▶ LISTED RECORDS
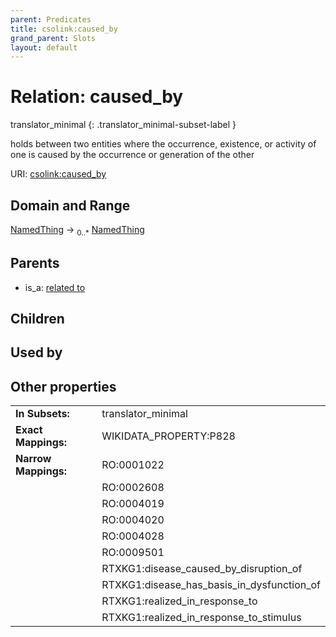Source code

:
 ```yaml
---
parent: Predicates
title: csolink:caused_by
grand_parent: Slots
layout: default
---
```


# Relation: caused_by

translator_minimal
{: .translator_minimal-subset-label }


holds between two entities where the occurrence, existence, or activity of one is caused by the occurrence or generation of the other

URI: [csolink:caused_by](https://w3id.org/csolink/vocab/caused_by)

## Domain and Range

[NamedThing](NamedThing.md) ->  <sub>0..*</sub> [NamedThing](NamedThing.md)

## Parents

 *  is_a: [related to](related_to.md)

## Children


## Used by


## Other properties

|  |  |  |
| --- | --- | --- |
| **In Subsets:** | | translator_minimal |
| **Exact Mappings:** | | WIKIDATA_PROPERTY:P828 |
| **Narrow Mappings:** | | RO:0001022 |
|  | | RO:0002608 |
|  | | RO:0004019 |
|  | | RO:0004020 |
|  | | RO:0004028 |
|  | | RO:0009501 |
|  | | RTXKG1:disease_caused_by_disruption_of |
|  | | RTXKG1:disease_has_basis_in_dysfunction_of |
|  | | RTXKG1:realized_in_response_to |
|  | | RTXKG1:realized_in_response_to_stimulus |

▶ WORK REQUEST
Give back the line containing "## Other properties" and all the lines after it through the end of the records, unchanged.

▶ ANSWER SPACE
## Other properties

|  |  |  |
| --- | --- | --- |
| **In Subsets:** | | translator_minimal |
| **Exact Mappings:** | | WIKIDATA_PROPERTY:P828 |
| **Narrow Mappings:** | | RO:0001022 |
|  | | RO:0002608 |
|  | | RO:0004019 |
|  | | RO:0004020 |
|  | | RO:0004028 |
|  | | RO:0009501 |
|  | | RTXKG1:disease_caused_by_disruption_of |
|  | | RTXKG1:disease_has_basis_in_dysfunction_of |
|  | | RTXKG1:realized_in_response_to |
|  | | RTXKG1:realized_in_response_to_stimulus |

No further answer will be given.